WHAT NEEDS TO BE DONE —
Give back exactly the lines of the material below, starting with the line with "WildSkies.Service.ILocalPlayerService | Private |" and going on through the line with "# Peanut-Allergy-App".

TASK MATERIAL —
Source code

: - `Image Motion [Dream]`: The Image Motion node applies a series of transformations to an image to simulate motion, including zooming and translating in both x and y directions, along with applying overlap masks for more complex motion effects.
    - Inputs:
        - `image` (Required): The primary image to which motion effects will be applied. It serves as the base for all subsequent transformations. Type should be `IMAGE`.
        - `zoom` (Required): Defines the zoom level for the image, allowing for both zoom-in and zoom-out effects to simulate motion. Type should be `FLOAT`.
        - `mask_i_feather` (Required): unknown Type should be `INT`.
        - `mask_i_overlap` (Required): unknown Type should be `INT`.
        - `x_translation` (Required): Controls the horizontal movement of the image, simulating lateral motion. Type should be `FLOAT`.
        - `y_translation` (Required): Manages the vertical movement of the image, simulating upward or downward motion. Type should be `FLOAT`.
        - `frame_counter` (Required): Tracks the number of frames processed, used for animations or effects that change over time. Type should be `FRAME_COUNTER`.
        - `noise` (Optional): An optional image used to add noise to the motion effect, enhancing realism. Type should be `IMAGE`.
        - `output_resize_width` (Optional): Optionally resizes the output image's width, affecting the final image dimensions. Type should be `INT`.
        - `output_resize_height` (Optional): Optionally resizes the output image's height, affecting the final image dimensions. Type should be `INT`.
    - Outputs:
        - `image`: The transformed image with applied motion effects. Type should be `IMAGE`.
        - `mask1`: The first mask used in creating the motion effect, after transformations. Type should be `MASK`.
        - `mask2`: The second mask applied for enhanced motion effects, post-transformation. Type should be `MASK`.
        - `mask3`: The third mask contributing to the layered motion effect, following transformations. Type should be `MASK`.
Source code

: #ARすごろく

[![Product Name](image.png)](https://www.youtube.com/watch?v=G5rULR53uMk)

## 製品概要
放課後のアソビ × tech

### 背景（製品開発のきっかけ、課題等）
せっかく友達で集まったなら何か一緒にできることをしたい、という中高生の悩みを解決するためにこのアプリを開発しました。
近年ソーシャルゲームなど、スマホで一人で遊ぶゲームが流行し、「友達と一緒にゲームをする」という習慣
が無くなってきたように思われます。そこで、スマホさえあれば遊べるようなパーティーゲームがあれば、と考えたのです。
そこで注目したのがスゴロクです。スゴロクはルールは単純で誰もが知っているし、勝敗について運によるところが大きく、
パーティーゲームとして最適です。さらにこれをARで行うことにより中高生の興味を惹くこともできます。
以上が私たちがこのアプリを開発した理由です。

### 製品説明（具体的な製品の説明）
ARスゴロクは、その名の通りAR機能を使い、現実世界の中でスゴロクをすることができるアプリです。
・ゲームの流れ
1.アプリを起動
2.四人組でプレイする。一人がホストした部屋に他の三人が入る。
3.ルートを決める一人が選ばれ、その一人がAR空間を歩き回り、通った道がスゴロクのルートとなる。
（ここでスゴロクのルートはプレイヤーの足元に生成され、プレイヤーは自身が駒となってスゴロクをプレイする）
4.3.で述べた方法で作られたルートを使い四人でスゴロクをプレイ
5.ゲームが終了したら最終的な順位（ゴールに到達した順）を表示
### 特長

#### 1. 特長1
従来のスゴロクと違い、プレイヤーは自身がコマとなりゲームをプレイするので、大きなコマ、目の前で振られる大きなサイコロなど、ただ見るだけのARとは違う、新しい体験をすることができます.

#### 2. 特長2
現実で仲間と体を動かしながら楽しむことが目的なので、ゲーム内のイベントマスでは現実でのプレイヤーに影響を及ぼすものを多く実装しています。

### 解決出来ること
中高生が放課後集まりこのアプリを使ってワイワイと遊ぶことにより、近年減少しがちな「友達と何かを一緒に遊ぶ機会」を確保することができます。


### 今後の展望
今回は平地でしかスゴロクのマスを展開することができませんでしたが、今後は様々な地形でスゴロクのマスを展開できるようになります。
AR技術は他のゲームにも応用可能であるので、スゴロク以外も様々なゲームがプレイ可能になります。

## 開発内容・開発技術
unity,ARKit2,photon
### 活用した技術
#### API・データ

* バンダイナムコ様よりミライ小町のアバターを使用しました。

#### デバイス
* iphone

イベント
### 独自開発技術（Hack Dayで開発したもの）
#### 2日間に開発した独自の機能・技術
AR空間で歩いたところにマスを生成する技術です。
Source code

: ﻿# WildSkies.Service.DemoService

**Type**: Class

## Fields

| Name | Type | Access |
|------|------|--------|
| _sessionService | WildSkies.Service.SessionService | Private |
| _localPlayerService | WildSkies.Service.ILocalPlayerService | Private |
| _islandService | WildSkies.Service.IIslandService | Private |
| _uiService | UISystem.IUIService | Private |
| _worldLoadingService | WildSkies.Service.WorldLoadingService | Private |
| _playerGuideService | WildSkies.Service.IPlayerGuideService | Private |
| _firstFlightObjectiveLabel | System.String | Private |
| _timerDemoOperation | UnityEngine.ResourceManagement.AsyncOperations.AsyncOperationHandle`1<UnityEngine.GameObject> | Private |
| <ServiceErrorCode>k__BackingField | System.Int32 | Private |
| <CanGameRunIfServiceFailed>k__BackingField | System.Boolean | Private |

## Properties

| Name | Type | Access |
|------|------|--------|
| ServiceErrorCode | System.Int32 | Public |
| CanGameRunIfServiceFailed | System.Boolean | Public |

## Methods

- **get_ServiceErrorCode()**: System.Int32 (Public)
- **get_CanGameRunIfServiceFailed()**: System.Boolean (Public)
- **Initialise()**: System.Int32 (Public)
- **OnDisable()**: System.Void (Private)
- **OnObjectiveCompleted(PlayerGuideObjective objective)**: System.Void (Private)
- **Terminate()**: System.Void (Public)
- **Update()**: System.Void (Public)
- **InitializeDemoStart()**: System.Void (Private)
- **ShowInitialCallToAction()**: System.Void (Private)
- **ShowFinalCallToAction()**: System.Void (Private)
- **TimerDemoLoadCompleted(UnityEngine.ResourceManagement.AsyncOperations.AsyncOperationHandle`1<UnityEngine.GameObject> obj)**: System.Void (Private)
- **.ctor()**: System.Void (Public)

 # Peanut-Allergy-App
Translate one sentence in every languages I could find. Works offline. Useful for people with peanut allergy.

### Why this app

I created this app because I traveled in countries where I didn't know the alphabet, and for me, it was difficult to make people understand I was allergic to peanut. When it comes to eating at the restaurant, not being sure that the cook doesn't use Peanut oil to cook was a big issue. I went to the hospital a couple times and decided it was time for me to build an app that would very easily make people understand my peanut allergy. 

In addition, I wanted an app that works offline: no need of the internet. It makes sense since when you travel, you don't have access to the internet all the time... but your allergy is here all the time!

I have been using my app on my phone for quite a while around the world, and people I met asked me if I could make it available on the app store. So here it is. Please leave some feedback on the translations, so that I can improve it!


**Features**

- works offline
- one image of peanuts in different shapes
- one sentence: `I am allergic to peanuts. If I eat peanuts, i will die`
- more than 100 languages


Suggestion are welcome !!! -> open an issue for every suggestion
...
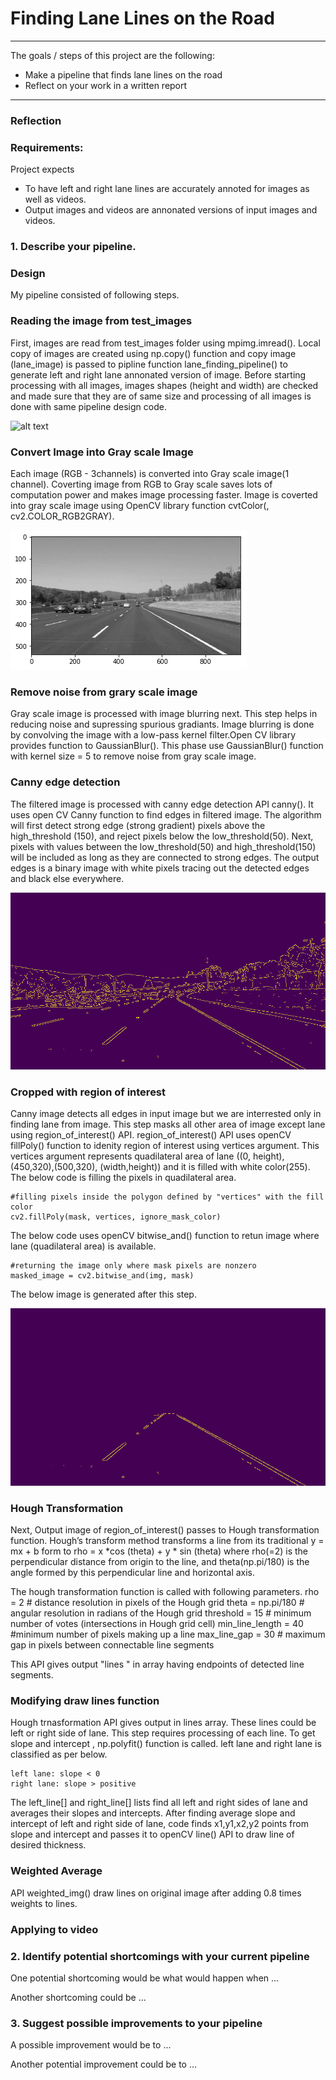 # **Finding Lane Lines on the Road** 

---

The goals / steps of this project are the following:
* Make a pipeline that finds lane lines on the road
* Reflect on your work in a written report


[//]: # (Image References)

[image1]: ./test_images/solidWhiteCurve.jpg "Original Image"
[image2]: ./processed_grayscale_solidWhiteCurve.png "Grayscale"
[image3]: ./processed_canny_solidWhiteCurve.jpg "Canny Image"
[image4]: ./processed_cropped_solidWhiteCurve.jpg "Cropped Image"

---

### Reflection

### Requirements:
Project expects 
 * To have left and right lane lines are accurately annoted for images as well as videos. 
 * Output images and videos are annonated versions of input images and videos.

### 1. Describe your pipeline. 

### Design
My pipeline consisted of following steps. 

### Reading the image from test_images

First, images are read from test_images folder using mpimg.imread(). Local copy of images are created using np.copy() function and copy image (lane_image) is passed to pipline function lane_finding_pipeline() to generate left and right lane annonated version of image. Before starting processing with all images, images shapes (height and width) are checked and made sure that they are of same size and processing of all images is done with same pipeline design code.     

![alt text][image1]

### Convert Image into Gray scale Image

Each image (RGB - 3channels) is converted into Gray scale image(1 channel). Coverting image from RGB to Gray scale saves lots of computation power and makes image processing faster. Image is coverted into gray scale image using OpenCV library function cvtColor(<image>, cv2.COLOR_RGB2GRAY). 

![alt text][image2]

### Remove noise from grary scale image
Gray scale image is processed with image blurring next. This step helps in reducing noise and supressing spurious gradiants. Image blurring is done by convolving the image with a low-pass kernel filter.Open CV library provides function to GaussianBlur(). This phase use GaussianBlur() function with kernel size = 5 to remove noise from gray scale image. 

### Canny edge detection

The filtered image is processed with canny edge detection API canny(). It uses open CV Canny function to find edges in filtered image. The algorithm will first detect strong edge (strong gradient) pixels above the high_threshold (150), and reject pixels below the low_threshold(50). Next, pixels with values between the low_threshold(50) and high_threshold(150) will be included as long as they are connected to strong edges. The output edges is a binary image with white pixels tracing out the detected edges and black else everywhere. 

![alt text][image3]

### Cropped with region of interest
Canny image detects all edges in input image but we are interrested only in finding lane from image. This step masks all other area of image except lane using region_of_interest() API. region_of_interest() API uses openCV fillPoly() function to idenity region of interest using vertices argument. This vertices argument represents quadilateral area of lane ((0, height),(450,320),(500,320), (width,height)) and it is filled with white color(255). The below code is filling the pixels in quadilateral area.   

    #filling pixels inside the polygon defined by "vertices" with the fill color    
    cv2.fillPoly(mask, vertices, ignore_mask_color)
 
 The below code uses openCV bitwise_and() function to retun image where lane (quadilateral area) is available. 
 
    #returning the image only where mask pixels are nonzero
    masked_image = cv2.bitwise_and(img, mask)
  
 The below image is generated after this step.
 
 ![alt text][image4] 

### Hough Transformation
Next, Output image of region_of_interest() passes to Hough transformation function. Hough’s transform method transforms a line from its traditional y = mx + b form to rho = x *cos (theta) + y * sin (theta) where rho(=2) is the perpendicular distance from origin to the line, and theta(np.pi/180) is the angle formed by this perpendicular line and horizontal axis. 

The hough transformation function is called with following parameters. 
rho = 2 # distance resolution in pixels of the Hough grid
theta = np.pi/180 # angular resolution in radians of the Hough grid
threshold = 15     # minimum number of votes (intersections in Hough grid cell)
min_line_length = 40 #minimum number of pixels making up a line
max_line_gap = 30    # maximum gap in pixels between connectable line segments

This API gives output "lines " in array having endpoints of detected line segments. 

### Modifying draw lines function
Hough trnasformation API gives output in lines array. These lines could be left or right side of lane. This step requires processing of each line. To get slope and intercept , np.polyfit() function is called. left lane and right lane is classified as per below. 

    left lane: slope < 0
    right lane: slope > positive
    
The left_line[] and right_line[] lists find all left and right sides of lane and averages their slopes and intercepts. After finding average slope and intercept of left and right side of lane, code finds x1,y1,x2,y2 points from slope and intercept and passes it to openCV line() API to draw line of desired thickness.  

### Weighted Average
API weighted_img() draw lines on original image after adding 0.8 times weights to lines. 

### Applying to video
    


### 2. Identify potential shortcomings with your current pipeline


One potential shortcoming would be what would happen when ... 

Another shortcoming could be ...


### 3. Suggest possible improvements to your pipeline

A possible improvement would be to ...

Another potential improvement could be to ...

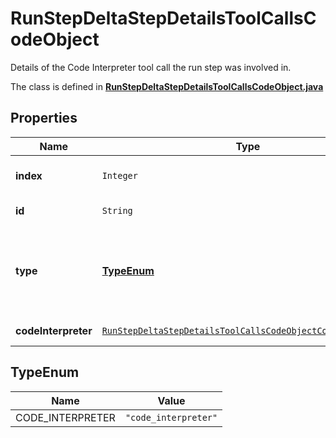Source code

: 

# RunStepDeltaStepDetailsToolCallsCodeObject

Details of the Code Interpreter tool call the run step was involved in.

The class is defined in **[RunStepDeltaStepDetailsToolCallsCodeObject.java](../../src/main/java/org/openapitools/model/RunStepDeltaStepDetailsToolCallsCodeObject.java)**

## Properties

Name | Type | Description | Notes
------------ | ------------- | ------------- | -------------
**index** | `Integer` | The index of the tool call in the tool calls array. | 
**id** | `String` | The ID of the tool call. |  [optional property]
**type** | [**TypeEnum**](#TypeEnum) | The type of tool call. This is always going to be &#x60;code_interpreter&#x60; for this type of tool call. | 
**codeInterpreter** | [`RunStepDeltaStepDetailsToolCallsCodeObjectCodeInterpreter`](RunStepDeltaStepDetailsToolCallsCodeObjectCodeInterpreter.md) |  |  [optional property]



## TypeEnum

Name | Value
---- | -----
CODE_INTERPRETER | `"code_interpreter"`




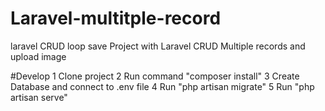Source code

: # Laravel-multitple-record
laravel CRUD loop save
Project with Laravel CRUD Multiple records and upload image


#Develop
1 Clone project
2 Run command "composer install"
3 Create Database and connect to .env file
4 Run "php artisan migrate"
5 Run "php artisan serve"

RESULT —
| _localPlayerService | WildSkies.Service.ILocalPlayerService | Private |
| _islandService | WildSkies.Service.IIslandService | Private |
| _uiService | UISystem.IUIService | Private |
| _worldLoadingService | WildSkies.Service.WorldLoadingService | Private |
| _playerGuideService | WildSkies.Service.IPlayerGuideService | Private |
| _firstFlightObjectiveLabel | System.String | Private |
| _timerDemoOperation | UnityEngine.ResourceManagement.AsyncOperations.AsyncOperationHandle`1<UnityEngine.GameObject> | Private |
| <ServiceErrorCode>k__BackingField | System.Int32 | Private |
| <CanGameRunIfServiceFailed>k__BackingField | System.Boolean | Private |

## Properties

| Name | Type | Access |
|------|------|--------|
| ServiceErrorCode | System.Int32 | Public |
| CanGameRunIfServiceFailed | System.Boolean | Public |

## Methods

- **get_ServiceErrorCode()**: System.Int32 (Public)
- **get_CanGameRunIfServiceFailed()**: System.Boolean (Public)
- **Initialise()**: System.Int32 (Public)
- **OnDisable()**: System.Void (Private)
- **OnObjectiveCompleted(PlayerGuideObjective objective)**: System.Void (Private)
- **Terminate()**: System.Void (Public)
- **Update()**: System.Void (Public)
- **InitializeDemoStart()**: System.Void (Private)
- **ShowInitialCallToAction()**: System.Void (Private)
- **ShowFinalCallToAction()**: System.Void (Private)
- **TimerDemoLoadCompleted(UnityEngine.ResourceManagement.AsyncOperations.AsyncOperationHandle`1<UnityEngine.GameObject> obj)**: System.Void (Private)
- **.ctor()**: System.Void (Public)

 # Peanut-Allergy-App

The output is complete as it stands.